A keen cyclist wishes to analyse her performance on training rollers. She decides that the key components are her bicycle's rear wheel and the roller on which the wheel sits. The wheel, of radius $R$, has its mass $M$ entirely at its outer edge. The roller, which is driven by the wheel without any slippage, is a solid cylinder of radius $S$ and mass $M / 2$. The angular velocities of the wheel and roller are $\omega$ and $\sigma$, respectively.

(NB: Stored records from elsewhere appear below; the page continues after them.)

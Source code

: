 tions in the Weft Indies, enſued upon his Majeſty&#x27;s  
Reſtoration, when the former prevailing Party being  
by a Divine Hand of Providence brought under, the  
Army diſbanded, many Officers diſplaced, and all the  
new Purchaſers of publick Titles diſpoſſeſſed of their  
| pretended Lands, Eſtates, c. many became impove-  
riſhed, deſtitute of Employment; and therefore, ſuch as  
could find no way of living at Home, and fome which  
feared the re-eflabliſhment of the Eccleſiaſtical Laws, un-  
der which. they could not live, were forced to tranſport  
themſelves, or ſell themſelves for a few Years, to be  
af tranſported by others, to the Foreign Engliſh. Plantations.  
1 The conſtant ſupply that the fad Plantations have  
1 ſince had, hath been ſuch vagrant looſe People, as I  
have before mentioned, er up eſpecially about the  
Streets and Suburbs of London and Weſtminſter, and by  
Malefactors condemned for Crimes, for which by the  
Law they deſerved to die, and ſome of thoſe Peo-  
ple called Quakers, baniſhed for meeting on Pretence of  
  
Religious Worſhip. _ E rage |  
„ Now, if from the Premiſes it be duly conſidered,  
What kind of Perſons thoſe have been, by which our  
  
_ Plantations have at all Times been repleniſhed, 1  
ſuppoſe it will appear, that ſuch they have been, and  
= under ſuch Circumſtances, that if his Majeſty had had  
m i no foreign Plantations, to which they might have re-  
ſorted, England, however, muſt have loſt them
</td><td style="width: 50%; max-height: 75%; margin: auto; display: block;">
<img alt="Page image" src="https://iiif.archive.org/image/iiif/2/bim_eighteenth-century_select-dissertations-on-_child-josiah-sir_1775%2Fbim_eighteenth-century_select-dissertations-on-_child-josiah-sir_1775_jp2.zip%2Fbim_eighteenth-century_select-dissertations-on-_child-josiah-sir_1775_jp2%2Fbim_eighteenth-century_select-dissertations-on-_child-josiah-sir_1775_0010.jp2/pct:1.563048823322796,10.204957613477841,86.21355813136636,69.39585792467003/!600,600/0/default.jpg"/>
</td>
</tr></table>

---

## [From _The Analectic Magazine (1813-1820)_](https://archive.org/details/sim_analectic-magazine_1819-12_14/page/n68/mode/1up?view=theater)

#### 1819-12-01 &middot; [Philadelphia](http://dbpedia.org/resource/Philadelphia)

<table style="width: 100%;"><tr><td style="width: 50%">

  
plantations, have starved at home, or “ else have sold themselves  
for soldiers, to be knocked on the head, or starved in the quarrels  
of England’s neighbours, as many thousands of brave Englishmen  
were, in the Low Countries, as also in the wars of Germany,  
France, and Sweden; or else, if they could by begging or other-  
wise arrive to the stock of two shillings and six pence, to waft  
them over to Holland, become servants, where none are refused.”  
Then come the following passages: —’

Determine $I$ and $J$, the moments of inertia of the wheel and roller, respectively. Find the ratio of the angular velocities of the wheel and roller. Show that the combined total kinetic energy of the wheel and roller is $\frac{1}{2} K \omega^{2}$, where

$$K=\frac{5}{4} M R^{2}$$

is the effective combined moment of inertia of the wheel and roller.

Why should $K$ be used instead of just $I$ or $J$ in the equation connecting torque with angular acceleration? The cyclist believes the torque she can produce at the back wheel is $T=Q(1-\omega / \Omega)$ where $Q$ and $\Omega$ are dimensional constants. Determine the angular velocity of the wheel, starting from rest, as a function of time.

In an attempt to make the ride more realistic, the cyclist adds a fan (of negligible mass) to the roller. The fan imposes a frictional torque $-\gamma \sigma^{2}$ on the roller, where $\gamma$ is a dimensional constant. Determine the new maximum speed for the wheel.